NEW YORK (Reuters) - Heirs to the German Jewish art dealer Alfred Flechtheim on Monday sued the German state of Bavaria, seeking the return of eight paintings by Max Beckmann, Juan Gris and Paul Klee that they said were looted by the Nazis.
According to the complaint by Michael Hulton and his stepmother Penny, the widow of Flechtheim’s nephew and heir Henry Hulton, Flechtheim was forced to leave the paintings behind when he fled Berlin for Paris in May 1933 to escape Nazi persecution, four months after Adolf Hitler seized power.
The Hultons said Bavaria and the Bayerische Staatsgemaldesammlungen (Bavarian State Paintings Collections) have refused their demands for the paintings, including several displayed at Munich’s Pinakothek der Moderne museum, despite its public commitment to “fair and just” treatment for Nazi-looted art.
They said some of the paintings may have passed through the hands of Hildebrand Gurlitt, one of four dealers the Nazis let sell “degenerate” art they disliked, and who had amassed a cache of roughly 1,400 works discovered in his reclusive son Cornelius’s Munich apartment in 2012.
Michael Hulton, a San Francisco doctor, and Penny Helton, of Hertfordshire, England, believe the defendants cannot claim ownership “rooted in the seizure of Flechtheim’s property in violation of international law,” their complaint filed in the U.S. District Court in Manhattan said.

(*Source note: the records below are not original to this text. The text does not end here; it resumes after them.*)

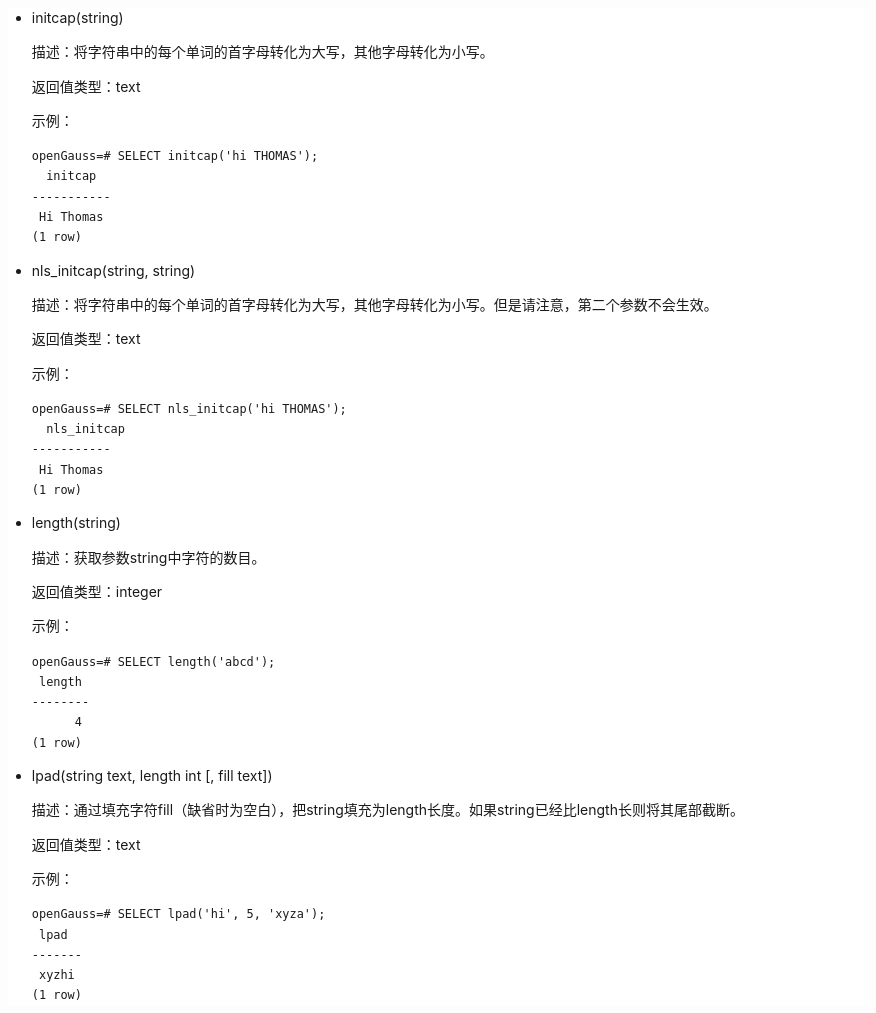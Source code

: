
-   initcap\(string\)

    描述：将字符串中的每个单词的首字母转化为大写，其他字母转化为小写。

    返回值类型：text

    示例：

    ```
    openGauss=# SELECT initcap('hi THOMAS');
      initcap
    -----------
     Hi Thomas
    (1 row)
    ```

-   nls_initcap\(string, string\)

    描述：将字符串中的每个单词的首字母转化为大写，其他字母转化为小写。但是请注意，第二个参数不会生效。

    返回值类型：text

    示例：

    ```
    openGauss=# SELECT nls_initcap('hi THOMAS');
      nls_initcap
    -----------
     Hi Thomas
    (1 row)
    ```
    
-   length\(string\)

    描述：获取参数string中字符的数目。

    返回值类型：integer

    示例：

    ```
    openGauss=# SELECT length('abcd');
     length 
    --------
          4
    (1 row)
    ```


-   lpad\(string text, length int \[, fill text\]\)

    描述：通过填充字符fill（缺省时为空白），把string填充为length长度。如果string已经比length长则将其尾部截断。

    返回值类型：text

    示例：

    ```
    openGauss=# SELECT lpad('hi', 5, 'xyza');
     lpad  
    -------
     xyzhi
    (1 row)
    ```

“The paintings would have remained accessible to Flechtheim but for the climate at the time,” the Hultons’ lawyer, Nicholas O’Donnell, said in an interview. “The state-level program of Aryanizing Jewish businesses made the confiscation possible.”
Andreas Frischknecht, a New York-based lawyer representing the defendants, declined to comment. The defendants could not immediately be reached for comment after German business hours.

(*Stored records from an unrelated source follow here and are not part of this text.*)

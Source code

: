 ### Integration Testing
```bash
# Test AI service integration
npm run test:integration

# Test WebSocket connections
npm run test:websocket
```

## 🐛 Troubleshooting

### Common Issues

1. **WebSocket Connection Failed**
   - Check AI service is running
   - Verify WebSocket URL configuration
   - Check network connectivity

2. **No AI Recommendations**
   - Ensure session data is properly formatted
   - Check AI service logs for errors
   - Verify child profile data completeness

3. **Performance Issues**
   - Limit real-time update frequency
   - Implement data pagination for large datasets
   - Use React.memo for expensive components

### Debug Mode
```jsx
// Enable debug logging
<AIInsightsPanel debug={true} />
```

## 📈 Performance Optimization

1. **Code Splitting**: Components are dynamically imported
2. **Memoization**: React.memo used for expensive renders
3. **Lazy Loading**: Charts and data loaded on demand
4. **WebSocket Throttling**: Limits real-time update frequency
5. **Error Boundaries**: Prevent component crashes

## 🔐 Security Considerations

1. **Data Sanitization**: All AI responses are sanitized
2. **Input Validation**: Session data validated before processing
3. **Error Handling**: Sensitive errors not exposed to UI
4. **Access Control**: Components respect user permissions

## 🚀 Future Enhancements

According to the complaint, the eight paintings include Beckmann’s “Duchess of Malvedi” (1926), “Still Life with Cigar Box” (1926), “Quappi in Blue” (1926), “Dream—Chinese Fireworks” (1927), “Champagne Still Life” (1929) and “Still Life with Studio Window” (1931); Gris’ “Cruche et Verre Sur un Table” (1916) and Klee’s “Grenzen des Verstandes” (1927).
Monday’s lawsuit joins others seeking to reclaim art taken, sold or left behind after the Nazis took power in Germany. Many such lawsuits are filed in Manhattan, and say the defendants consented to that jurisdiction because they sell catalogs there.
Flechtheim died impoverished in London at age 58 in 1937, while his widow Betti, sometimes rendered as “Betty,” committed suicide in 1941 rather than report for deportation, the complaint said.
Cornelius Gurlitt died in May 2014.
The case is Hulton et al v, Bayerische Staatsgemaldesammlungen et al, U.S. District Court, Southern District of New York, No. 16-09360.